# Why is carbon monoxide a “weak” lewis base?

A lewis base is substance that donates an unshared pair of electron.

In CO, a lone pair is present on both carbon and oxygen each. Moreover, lone pair of electron on carbon is localised so CO will act as lewis base. What causes the CO to become weak lewis base?

Also tell, what "Lewis acidity of CO" would mean? Actually , I read that lewis acidity of CO is very small? But I am not able to understand it.
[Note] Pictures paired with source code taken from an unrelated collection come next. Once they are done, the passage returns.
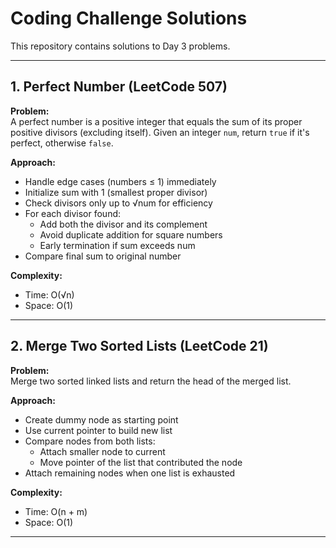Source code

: # Coding Challenge Solutions

This repository contains solutions to Day 3 problems.

---

## 1. Perfect Number (LeetCode 507)

**Problem:**  
A perfect number is a positive integer that equals the sum of its proper positive divisors (excluding itself). Given an integer `num`, return `true` if it's perfect, otherwise `false`.

**Approach:**  
- Handle edge cases (numbers ≤ 1) immediately  
- Initialize sum with 1 (smallest proper divisor)  
- Check divisors only up to √num for efficiency  
- For each divisor found:  
  - Add both the divisor and its complement  
  - Avoid duplicate addition for square numbers  
  - Early termination if sum exceeds num  
- Compare final sum to original number  

**Complexity:**  
- Time: O(√n)  
- Space: O(1)  

---

## 2. Merge Two Sorted Lists (LeetCode 21)

**Problem:**  
Merge two sorted linked lists and return the head of the merged list.

**Approach:**  
- Create dummy node as starting point  
- Use current pointer to build new list  
- Compare nodes from both lists:  
  - Attach smaller node to current  
  - Move pointer of the list that contributed the node  
- Attach remaining nodes when one list is exhausted  

**Complexity:**  
- Time: O(n + m)  
- Space: O(1)  

---
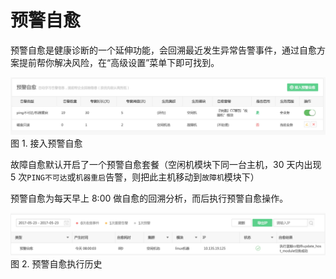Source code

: #  预警自愈

预警自愈是健康诊断的一个延伸功能，会回溯最近发生异常告警事件，通过自愈方案提前帮你解决风险，在“高级设置”菜单下即可找到。

![](media/14955236702912.jpg)
图 1. 接入预警自愈

故障自愈默认开启了一个预警自愈套餐（空闲机模块下同一台主机，30 天内出现 5 次`PING不可达`或`机器重启`告警，则把此主机移动到`故障机`模块下）

预警自愈为每天早上 8:00 做自愈的回溯分析，而后执行预警自愈操作。

![](media/14955091745764.jpg)
图 2. 预警自愈执行历史

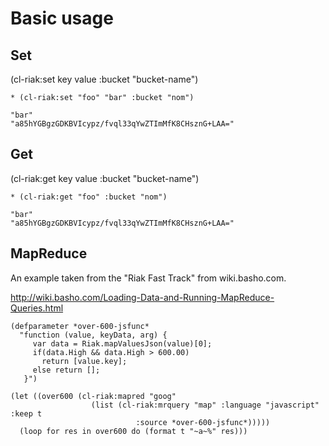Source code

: # Basic usage

## Set
(cl-riak:set key value :bucket "bucket-name")

    * (cl-riak:set "foo" "bar" :bucket "nom") 

    "bar"
    "a85hYGBgzGDKBVIcypz/fvql33qYwZTImMfK8CHsznG+LAA="

## Get
(cl-riak:get key value :bucket "bucket-name")

    * (cl-riak:get "foo" :bucket "nom")

    "bar"
    "a85hYGBgzGDKBVIcypz/fvql33qYwZTImMfK8CHsznG+LAA="

## MapReduce

An example taken from the "Riak Fast Track" from wiki.basho.com.

http://wiki.basho.com/Loading-Data-and-Running-MapReduce-Queries.html

    (defparameter *over-600-jsfunc*
      "function (value, keyData, arg) {
         var data = Riak.mapValuesJson(value)[0];
         if(data.High && data.High > 600.00)
           return [value.key];
         else return [];
       }")

    (let ((over600 (cl-riak:mapred "goog" 
                      (list (cl-riak:mrquery "map" :language "javascript" :keep t
                                :source *over-600-jsfunc*)))))
      (loop for res in over600 do (format t "~a~%" res)))

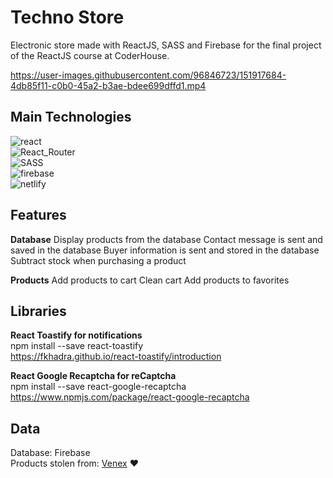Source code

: # Techno Store
Electronic store made with ReactJS, SASS and Firebase for the final project of the ReactJS course at CoderHouse. <br>

https://user-images.githubusercontent.com/96846723/151917684-4db85f11-c0b0-45a2-b3ae-bdee699dffd1.mp4

## Main Technologies
<img src="https://img.shields.io/badge/react-%2320232a.svg?style=for-the-badge&logo=react&logoColor=%2361DAFB" alt="react"><br>
<img src="https://img.shields.io/badge/React_Router-CA4245?style=for-the-badge&logo=react-router&logoColor=white" alt="React_Router"><br>
<img src="https://img.shields.io/badge/SASS-hotpink.svg?style=for-the-badge&logo=SASS&logoColor=white" alt="SASS"><br>
<img src="https://img.shields.io/badge/firebase-%23039BE5.svg?style=for-the-badge&logo=firebase" alt="firebase"><br>
<img src="https://img.shields.io/badge/netlify-%23000000.svg?style=for-the-badge&logo=netlify&logoColor=#00C7B7" alt="netlify">

## Features
**Database**
Display products from the database
Contact message is sent and saved in the database
Buyer information is sent and stored in the database
Subtract stock when purchasing a product

**Products**
Add products to cart
Clean cart
Add products to favorites

## Libraries
**React Toastify for notifications**<br>
npm install --save react-toastify<br>
https://fkhadra.github.io/react-toastify/introduction

**React Google Recaptcha for reCaptcha**<br>
npm install --save react-google-recaptcha<br>
https://www.npmjs.com/package/react-google-recaptcha

## Data
Database: Firebase<br>
Products stolen from: <a href="https://www.venex.com.ar" target="_blank">Venex</a> ❤️
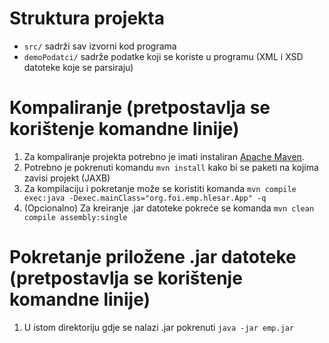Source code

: # Struktura projekta
- `src/` sadrži sav izvorni kod programa
- `demoPodatci/` sadrže podatke koji se koriste u programu (XML i XSD datoteke koje se parsiraju)

# Kompaliranje (pretpostavlja se korištenje komandne linije)
1. Za kompaliranje projekta potrebno je imati instaliran [Apache Maven](https://maven.apache.org/).
2. Potrebno je pokrenuti komandu `mvn install` kako bi se paketi na kojima zavisi projekt (JAXB)
3. Za kompilaciju i pokretanje može se koristiti komanda `mvn compile exec:java -Dexec.mainClass="org.foi.emp.hlesar.App" -q`
4. (Opcionalno) Za kreiranje .jar datoteke pokreće se komanda `mvn clean compile assembly:single`

# Pokretanje priložene .jar datoteke (pretpostavlja se korištenje komandne linije)
1. U istom direktoriju gdje se nalazi .jar pokrenuti `java -jar emp.jar`
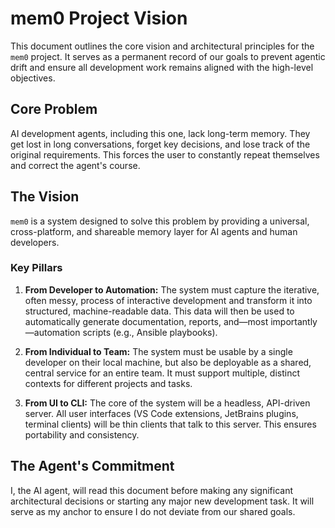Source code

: # mem0 Project Vision

This document outlines the core vision and architectural principles for the `mem0` project. It serves as a permanent record of our goals to prevent agentic drift and ensure all development work remains aligned with the high-level objectives.

## Core Problem

AI development agents, including this one, lack long-term memory. They get lost in long conversations, forget key decisions, and lose track of the original requirements. This forces the user to constantly repeat themselves and correct the agent's course.

## The Vision

`mem0` is a system designed to solve this problem by providing a universal, cross-platform, and shareable memory layer for AI agents and human developers.

### Key Pillars

1.  **From Developer to Automation:** The system must capture the iterative, often messy, process of interactive development and transform it into structured, machine-readable data. This data will then be used to automatically generate documentation, reports, and—most importantly—automation scripts (e.g., Ansible playbooks).

2.  **From Individual to Team:** The system must be usable by a single developer on their local machine, but also be deployable as a shared, central service for an entire team. It must support multiple, distinct contexts for different projects and tasks.

3.  **From UI to CLI:** The core of the system will be a headless, API-driven server. All user interfaces (VS Code extensions, JetBrains plugins, terminal clients) will be thin clients that talk to this server. This ensures portability and consistency.

## The Agent's Commitment

I, the AI agent, will read this document before making any significant architectural decisions or starting any major new development task. It will serve as my anchor to ensure I do not deviate from our shared goals.

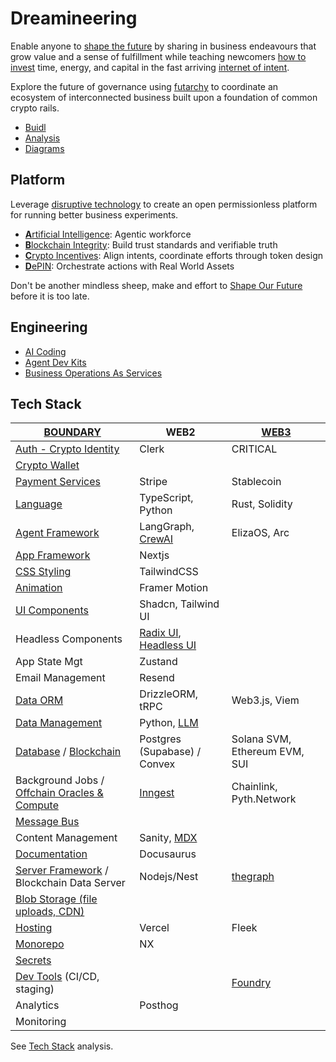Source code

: # Dreamineering

Enable anyone to [shape the future](https://mm.dreamineering.com/shape-your-future) by sharing in business endeavours that grow value and a sense of fulfillment while teaching newcomers [how to invest](https://mm.dreamineering.com/docs/investing/) time, energy, and capital in the fast arriving [internet of intent](https://mm.dreamineering.com/docs/business/business-operations/marketing/).

Explore the future of governance using [futarchy](https://mm.dreamineering.com/docs/governance/governance-futarchy-decisions) to coordinate an ecosystem of interconnected business built upon a foundation of common crypto rails.

- [Buidl](https://mm.dreamineering.com/docs/buidl/)
- [Analysis](https://docs.google.com/spreadsheets/d/1RUO7-AaO7BcmVwbhjapbTyECWs-4VGVYRBvLJDl1Le8/edit?gid=2088494491#gid=2088494491)
- [Diagrams](https://www.figma.com/board/mjbfqZa4COueN5wwArjD3j/Ecosystem-of-Businesses?node-id=192-38&t=8nEgROUEAxGbUAvB-4) 

## Platform

Leverage [disruptive technology](https://mm.dreamineering.com/docs/technology) to create an open permissionless platform for running better business experiments.

- [**A**rtificial Intelligence](https://mm.dreamineering.com/docs/ai/ai-agents): Agentic workforce
- [**B**lockchain Integrity](https://mm.dreamineering.com/docs/technology/blockchain/): Build trust standards and verifiable truth
- [**C**rypto Incentives](https://mm.dreamineering.com/docs/crypto/): Align intents, coordinate efforts through token design
- [**D**ePIN](https://mm.dreamineering.com/docs/technology/depin/): Orchestrate actions with Real World Assets

Don't be another mindless sheep, make and effort to [Shape Our Future](https://mm.dreamineering.com/shape-your-future) before it is too late.

## Engineering

- [AI Coding](https://mm.dreamineering.com/docs/software/ai-coding)
- [Agent Dev Kits](https://mm.dreamineering.com/docs/software/ai-agent-platforms/)
- [Business Operations As Services](https://mm.dreamineering.com/docs/business/business-operations)

## Tech Stack

| [BOUNDARY](https://mm.dreamineering.com/docs/software/decisions)                                                                                              | WEB2                                                                                                                     | [WEB3](https://mm.dreamineering.com/docs/technology/blockchain)                                     |
| ------------------------------------------------------------------------------------------------------------------------------------------------------------- | ------------------------------------------------------------------------------------------------------------------------ | --------------------------------------------------------------------------------------------------- |
| [Auth - Crypto Identity](https://mm.dreamineering.com/docs/technology/zero-knowledge)                                                                         | Clerk                                                                                                                    | CRITICAL                                                                                            |
| [Crypto Wallet](https://mm.dreamineering.com/docs/software/platform-engineering/crypto-wallet-tech)                                                           |                                                                                                                          |                                                                                                     |
| [Payment Services](https://mm.dreamineering.com/docs/software/platform-engineering/payment-rails-infra/)                                                      | Stripe                                                                                                                   | Stablecoin                                                                                          |
| [Language](https://mm.dreamineering.com/docs/software/software-languages/typescript)                                                                          | TypeScript, Python                                                                                                       | Rust, Solidity                                                                                      |
| [Agent Framework](https://mm.dreamineering.com/docs/software/ai-agent-platforms)                                                                              | LangGraph, [CrewAI](/docs/software/ai-agent-platforms/framework-crewai)                                                  | ElizaOS, Arc                                                                                        |
| [App Framework](https://mm.dreamineering.com/docs/software/product-engineering)                                                                               | Nextjs                                                                                                                   |                                                                                                     |
| [CSS Styling](https://mm.dreamineering.com/docs/software/product-engineering/react-components/component-libraries/tailwindcss)                                | TailwindCSS                                                                                                              |                                                                                                     |
| [Animation](https://mm.dreamineering.com/docs/software/product-engineering/react-components/react-motion-animation)                                           | Framer Motion                                                                                                            |                                                                                                     |
| [UI Components](https://mm.dreamineering.com/docs/software/product-engineering/react-components/component-libraries)                                          | Shadcn, Tailwind UI                                                                                                      |                                                                                                     |
| Headless Components                                                                                                                                           | [Radix UI](https://www.radix-ui.com/), [Headless UI](https://headlessui.com/)                                            |                                                                                                     |
| App State Mgt                                                                                                                                                 | Zustand                                                                                                                  |                                                                                                     |
| Email Management                                                                                                                                              | Resend                                                                                                                   |                                                                                                     |
| [Data ORM](https://mm.dreamineering.com/docs/software/platform-engineering/orm)                                                                               | DrizzleORM, tRPC                                                                                                         | Web3.js, Viem                                                                                       |
| [Data Management](https://mm.dreamineering.com/docs/software/platform-engineering/data-engineering/)                                                          | Python, [LLM](https://mm.dreamineering.com/docs/ai/ai-llms/)                                                             |                                                                                                     |
| [Database](https://mm.dreamineering.com/docs/software/platform-engineering/data-engineering/) / [Blockchain](/docs/technology/blockchain/blockchain-roadmaps) | Postgres (Supabase) / Convex                                                                                             | Solana SVM, Ethereum EVM, SUI                                                                       |
| Background Jobs / [Offchain Oracles & Compute](https://mm.dreamineering.com/docs/technology/blockchain/interop-services)                                      | [Inngest](https://www.inngest.com/)                                                                                      | Chainlink, Pyth.Network                                                                             |
| [Message Bus](https://mm.dreamineering.com/docs/software/platform-engineering/message-bus/)                                                                   |                                                                                                                          |                                                                                                     |
| Content Management                                                                                                                                            | Sanity, [MDX](https://mm.dreamineering.com/docs/software/product-engineering/react-components/next-markdown-mdx-content) |                                                                                                     |
| [Documentation](/docs/sass-toolkit/specs-documentation-software)                                                                                              | Docusaurus                                                                                                               |                                                                                                     |
| [Server Framework](https://mm.dreamineering.com/docs/software/platform-engineering/nodejs/) / Blockchain Data Server                                          | Nodejs/Nest                                                                                                              | [thegraph](https://thegraph.com/)                                                                   |
| [Blob Storage (file uploads, CDN)](https://mm.dreamineering.com/docs/software/platform-engineering/file-management/)                                          |                                                                                                                          |                                                                                                     |
| [Hosting](https://mm.dreamineering.com/docs/software/platform-engineering/cloud-orchestration/)                                                               | Vercel                                                                                                                   | Fleek                                                                                               |
| [Monorepo](https://mm.dreamineering.com/docs/buidl/business-dreamineering/tech/drmg-monorepo-specs)                                                           | NX                                                                                                                       |                                                                                                     |
| [Secrets](https://mm.dreamineering.com/docs/software/dev-ops/)                                                                                                |                                                                                                                          |                                                                                                     |
| [Dev Tools](https://mm.dreamineering.com/docs/software/dev-ops/) (CI/CD, staging)                                                                             |                                                                                                                          | [Foundry](https://mm.dreamineering.com/docs/technology/blockchain/blockchain-env/dev-tools-foundry) |
| Analytics                                                                                                                                                     | Posthog                                                                                                                  |                                                                                                     |
| Monitoring                                                                                                                                                    |                                                                                                                          |                                                                                                     |


See [Tech Stack](https://mm.dreamineering.com/docs/software) analysis.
• It isn't weak, just soft base and one of strongest pi acceptors. – Mithoron Dec 10 '17 at 0:48

$\ce{CO}$ is usually considered a Lewis base, as the lone pair on carbon readily donates it's electrons, for example forming transition metal coordination complexes. Although oxygen is more electronegative than carbon, the carbon is more rich in electron density in the $\ce{CO}$ molecule as it basically has a full formal negative charge. Additionally, products formed by the carbon bonding to Lewis acids are much more favorable that products that would be formed by bonding to the oxygen atom.
It is also possible for CO to act as a Lewis acid however. When acting as a ligand with certain low-valent transition metals, the metal can redistribute electron density back to the $\ce{CO}$ ligand in a process called back-donating. In this case the $\ce{CO}$ molecule accepts electrons via it's antibonding $\mathrm{\pi}$ orbitals, making it act as a Lewis acid.